La triste fine di Marco Travaglio

Dopo una vita passata a fare l’inquisitore dei potenti, Marco Travaglio si trova per la prima volta dalla parte del potere. Ma a questo punto si pone un nuovo problema: come farà il paladino del giornalismo di opposizione a diventare il paladino del giornalismo di governo?

La domanda stessa mette in luce la fragilità del sistema mediatico. Non è normale che ci siano giornalisti di opposizione e giornalisti di governo. Ma questa è la realtà. Lo vediamo soprattutto in televisione: ogni programma ospita un giornalista di centrodestra, uno di centrosinistra e uno grillino. Per il Movimento 5 Stelle c’è sempre Travaglio, titolare inamovibile. Gli altri fanno un po’ di turnover.

Se può consolarci, lo stesso fenomeno ha preso piede in tanti altri Paesi. Negli Stati Uniti hanno addirittura coniato un termine per descrivere queste figure: surrogates. I “surrogati sono persone che vanno in televisione a perorare la causa di un partito o di un personaggio politico, difendendolo da attacchi e spiegando la bontà delle sue azioni. Inizialmente erano soprattutto collaboratori o membri dello staff del politico di turno, ma sempre più giornalisti stanno accettando questo ruolo.

Quando parliamo di Travaglio facciamo riferimento a un fenomeno più ampio rispetto alla singola persona. Oggi, il giornalista è uno dei principali opinion leader in Italia. Non solo per quei lettori che condividono le sue idee. Sempre più giornalisti, sia in televisione che sulla carta stampata, sembrano muoversi sulle sue orme. Per questo usiamo il termine “travaglismo”.

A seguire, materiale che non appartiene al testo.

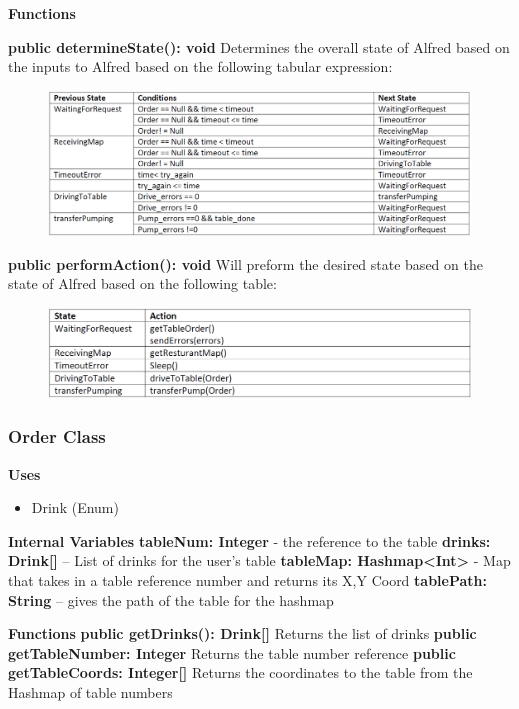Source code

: \documentclass [10pt]{article}
\begin{document}
\textbf{Functions}

\textbf{public determineState(): void}
Determines the overall state of Alfred based on the inputs to Alfred based on the following tabular expression:
\begin{figure} [h!]
	\centering
	\includegraphics [scale = 0.4] {figures/AlfredSystem_DetermineState.png}
\end{figure}


\textbf{public performAction(): void}
Will preform the desired state based on the state of Alfred based on the following table:
\begin{figure} [h!]
	\centering
	\includegraphics [scale = 0.4] {figures/AlfredSystem_PerformAction.png}
\end{figure}
\subsubsection{Order Class}
\textbf{Uses}
\begin{itemize}
	\item Drink (Enum)
\end{itemize}


\textbf{Internal Variables}
\textbf{tableNum: Integer} - the reference to the table
\textbf{drinks: Drink[]} – List of drinks for the user’s table
\textbf{tableMap: Hashmap<Int>} -  Map that takes in a table reference number and returns its X,Y Coord
\textbf{tablePath: String} – gives the path of the table for the hashmap 

\textbf{Functions}
\textbf{public getDrinks(): Drink[]}
Returns the list of drinks
\textbf{public getTableNumber: Integer}
Returns the table number reference
\textbf{public getTableCoords: Integer[]}
Returns the coordinates to the table from the Hashmap of table numbers
\end{document}
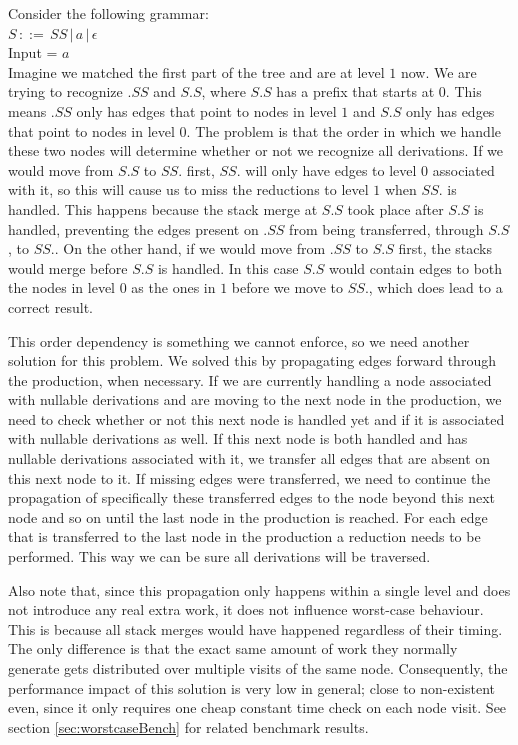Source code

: \documentclass[a4paper,10pt]{article}
\begin{document}
Consider the following grammar:\\
$S\,::=\,SS\,|\,a\,|\,\epsilon$\\
Input = $a$\\
Imagine we matched the first part of the tree and are at level $1$ now. We are trying to recognize $.SS$ and $S.S$, where $S.S$ has a prefix that starts at $0$. This means $.SS$ only has edges that point to nodes in level $1$ and $S.S$ only has edges that point to nodes in level $0$. The problem is that the order in which we handle these two nodes will determine whether or not we recognize all derivations. If we would move from $S.S$ to $SS.$ first, $SS.$ will only have edges to level $0$ associated with it, so this will cause us to miss the reductions to level $1$ when $SS.$ is handled. This happens because the stack merge at $S.S$ took place after $S.S$ is handled, preventing the edges present on $.SS$ from being transferred, through $S.S$, to $SS.$. On the other hand, if we would move from $.SS$ to $S.S$ first, the stacks would merge before $S.S$ is handled. In this case $S.S$ would contain edges to both the nodes in level $0$ as the ones in $1$ before we move to $SS.$, which does lead to a correct result.

This order dependency is something we cannot enforce, so we need another solution for this problem. We solved this by propagating edges forward through the production, when necessary. If we are currently handling a node associated with nullable derivations and are moving to the next node in the production, we need to check whether or not this next node is handled yet and if it is associated with nullable derivations as well. If this next node is both handled and has nullable derivations associated with it, we transfer all edges that are absent on this next node to it. If missing edges were transferred, we need to continue the propagation of specifically these transferred edges to the node beyond this next node and so on until the last node in the production is reached. For each edge that is transferred to the last node in the production a reduction needs to be performed. This way we can be sure all derivations will be traversed.

Also note that, since this propagation only happens within a single level and does not introduce any real extra work, it does not influence worst-case behaviour. This is because all stack merges would have happened regardless of their timing. The only difference is that the exact same amount of work they normally generate gets distributed over multiple visits of the same node. Consequently, the performance impact of this solution is very low in general; close to non-existent even, since it only requires one cheap constant time check on each node visit. See section \ref{sec:worstcaseBench} for related benchmark results.
\end{document}

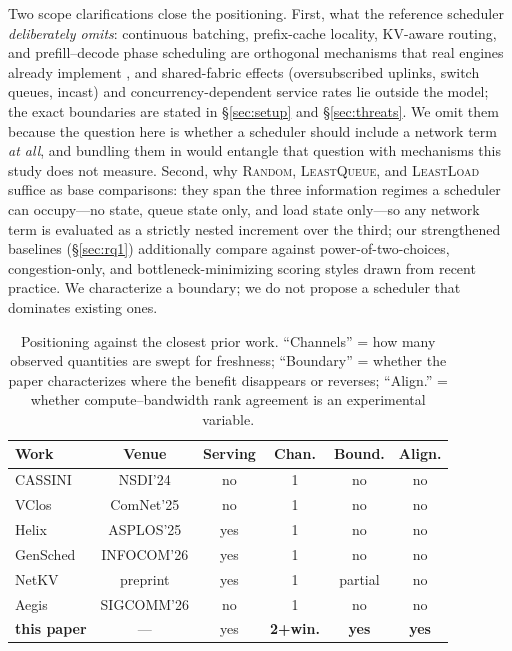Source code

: Two scope clarifications close the positioning. First, what the reference scheduler
\emph{deliberately omits}: continuous batching, prefix-cache locality, KV-aware routing, and
prefill--decode phase scheduling are orthogonal mechanisms that real engines already implement
\cite{vllm,orca,alpaserve}, and shared-fabric effects (oversubscribed uplinks, switch queues,
incast) and concurrency-dependent service rates lie outside the model; the exact boundaries are
stated in \S\ref{sec:setup} and \S\ref{sec:threats}. We omit them because the question here is
whether a scheduler should include a network term \emph{at all}, and bundling them in would
entangle that question with mechanisms this study does not measure. Second, why
\textsc{Random}, \textsc{LeastQueue}, and \textsc{LeastLoad} suffice as base comparisons: they
span the three information regimes a scheduler can occupy---no state, queue state only, and
load state only---so any network term is evaluated as a strictly nested increment over the
third; our strengthened baselines (\S\ref{sec:rq1}) additionally compare against
power-of-two-choices, congestion-only, and bottleneck-minimizing scoring styles drawn from
recent practice. We characterize a boundary; we do not propose a scheduler that dominates
existing ones.

\begin{table}[t]
\centering
\caption{Positioning against the closest prior work. ``Channels'' = how many observed quantities
are swept for freshness; ``Boundary'' = whether the paper characterizes where the benefit
disappears or reverses; ``Align.'' = whether compute--bandwidth rank agreement is an experimental
variable.}
\label{tab:positioning}
\footnotesize
\setlength{\tabcolsep}{4pt}
\begin{tabular}{@{}lccccc@{}}
\toprule
Work & Venue & Serving & Chan. & Bound. & Align. \\
\midrule
CASSINI \cite{cassini}          & NSDI'24     & no  & 1 & no     & no \\
VClos \cite{vclos}              & ComNet'25   & no & 1 & no  & no \\
Helix \cite{helix}              & ASPLOS'25   & yes & 1 & no     & no \\
GenSched \cite{gensched}        & INFOCOM'26  & yes & 1 & no     & no \\
NetKV \cite{netkv}              & preprint    & yes & 1 & partial & no \\
Aegis \cite{aegis}              & SIGCOMM'26  & no  & 1 & no     & no \\
\textbf{this paper}             & ---         & yes & \textbf{2+win.} & \textbf{yes} & \textbf{yes} \\
\bottomrule
\end{tabular}
\end{table}
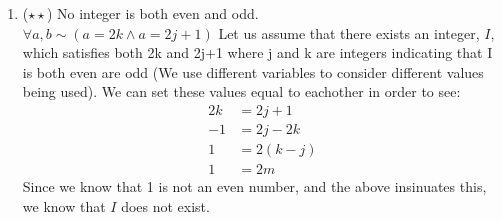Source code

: \documentclass{letter}
\theoremstyle{definition}
\begin{document}
\begin{description}
\begin{enumerate}
		\item ($\star \star$) No integer is both even and odd. \\
$\forall a, b \sim (a=2k \wedge a=2j+1)$
Let us assume that there exists an integer, $I$, which satisfies both 2k and 2j+1 where j and k are integers indicating that I is both even are odd (We use different variables to consider different values being used). We can set these values equal to eachother in order to see:\\
\begin{align*}
2k &= 2j+1 \\
-1 &= 2j-2k \tag{subtracts 2k and -1 from both sides}\\
1 &= 2(k-j)\tag{multiplies -1 by both sides and factors out 2 from 2j-2k}\\
1 &= 2m \tag{Represents k-j as m}
\end{align*}
Since we know that 1 is not an even number, and the above insinuates this, we know that $I$ does not exist. \\


\end{enumerate}
\end{description}
\end{document}
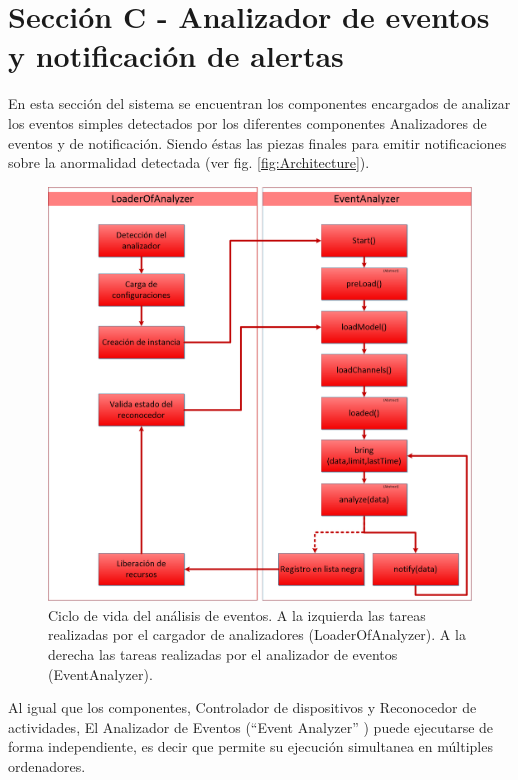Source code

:     \newpage

\section{Sección C - Analizador de eventos y notificación de alertas}
\label{Sec:Analyzer}
    En esta sección del sistema se encuentran los componentes encargados de analizar los eventos simples detectados por los diferentes componentes Analizadores de eventos y de notificación. Siendo éstas las piezas finales para emitir notificaciones sobre la anormalidad detectada (ver fig. \ref{fig:Architecture}).
    
        \begin{figure}[ht!]
        	\centering
        	\includegraphics[width=0.9\linewidth]{imgs/03-Architecture/03-AnalyzerLifeCicle.png}
        	\caption[Ciclo de vida del análisis de eventos]{Ciclo de vida del análisis de eventos. A la izquierda las tareas realizadas por el cargador de analizadores (LoaderOfAnalyzer). A la derecha las tareas realizadas por el analizador de eventos (EventAnalyzer).}
    	    \label{fig:AnalyzerLifeCicle}
        \end{figure}%
    
    Al igual que los componentes, Controlador de dispositivos y Reconocedor de actividades, El Analizador de Eventos (``Event Analyzer'' ) puede ejecutarse de forma independiente, es decir que permite su ejecución simultanea en múltiples ordenadores. 
    
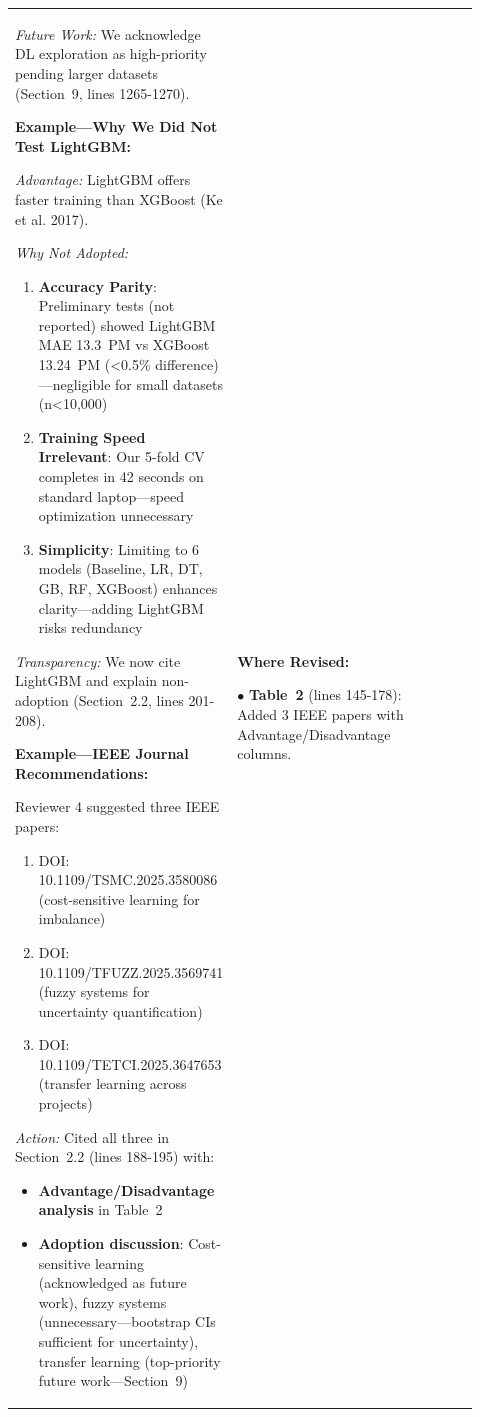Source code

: \documentclass[11pt,a4paper]{article}
\begin{document}
\begin{longtable}{>{\raggedright\arraybackslash}p{0.26\linewidth}|>{\raggedright\arraybackslash}p{0.44\linewidth}|>{\raggedright\arraybackslash}p{0.22\linewidth}}
\textit{Future Work:} We acknowledge DL exploration as high-priority pending larger datasets (Section~9, lines 1265-1270).

\textbf{Example---Why We Did Not Test LightGBM:}

\textit{Advantage:} LightGBM offers faster training than XGBoost (Ke et al. 2017).

\textit{Why Not Adopted:}
\begin{enumerate}
    \item \textbf{Accuracy Parity}: Preliminary tests (not reported) showed LightGBM MAE 13.3~PM vs XGBoost 13.24~PM (<0.5\% difference)---negligible for small datasets (n<10,000)
    \item \textbf{Training Speed Irrelevant}: Our 5-fold CV completes in 42 seconds on standard laptop---speed optimization unnecessary
    \item \textbf{Simplicity}: Limiting to 6 models (Baseline, LR, DT, GB, RF, XGBoost) enhances clarity---adding LightGBM risks redundancy
\end{enumerate}

\textit{Transparency:} We now cite LightGBM and explain non-adoption (Section~2.2, lines 201-208).

\textbf{Example---IEEE Journal Recommendations:}

Reviewer 4 suggested three IEEE papers:
\begin{enumerate}
    \item DOI: 10.1109/TSMC.2025.3580086 (cost-sensitive learning for imbalance)
    \item DOI: 10.1109/TFUZZ.2025.3569741 (fuzzy systems for uncertainty quantification)
    \item DOI: 10.1109/TETCI.2025.3647653 (transfer learning across projects)
\end{enumerate}

\textit{Action:} Cited all three in Section~2.2 (lines 188-195) with:
\begin{itemize}
    \item \textbf{Advantage/Disadvantage analysis} in Table~2
    \item \textbf{Adoption discussion}: Cost-sensitive learning (acknowledged as future work), fuzzy systems (unnecessary---bootstrap CIs sufficient for uncertainty), transfer learning (top-priority future work—Section~9)
\end{itemize} &

\textbf{Where Revised:}

$\bullet$ \textbf{Table~2} (lines 145-178): Added 3 IEEE papers with Advantage/Disadvantage columns.


\end{longtable}
\end{document}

Fin dall’inizio della sua carriera, negli anni Ottanta, Travaglio ha sempre fatto la stessa cosa: l’opposizione. Per quasi 25 anni il Berlusconismo ha costituito una miniera d’oro. In parte perché Travaglio ha mosso i primi passi professionali nell’impero editoriale del Cavaliere, ma soprattutto perché l’azione politica di Berlusconi ha fornito il carburante ideale per la sua fiamma giornalistica. Non è dunque un’esagerazione dire che Travaglio non esisterebbe senza Berlusconi. Il filo dei suoi ragionamenti porta quasi sempre ad Arcore. Persino il complesso “fenomeno Renzi” è stato totalmente interpretato come una derivazione del Berlusconismo, utilizzando l’efficace formula giornalistica del “Renzusconi”.

Il fatto che il Cavaliere sia sempre stato dentro (o molto vicino) alla stanza dei bottoni, ha garantito continuità nell’azione di molti giornalisti. Travaglio, da questo punto di vista, non è stato certamente solo, basta guardare l’esempio di Repubblica: con il declino di Berlusconi, il giornale di Scalfari sta faticando molto a trovare una nuova identità. D’altronde, il compito dei giornalisti è principalmente quello di controllare chi ha responsabilità di governo, analizzando ogni cosa con occhio critico. Utilizzando un’espressione molto comune nel mondo anglosassone, l’obiettivo si può riassumere così: keep them honest, manteniamoli onesti. E questo lavoro è un pilastro di ogni democrazia degna di questo nome.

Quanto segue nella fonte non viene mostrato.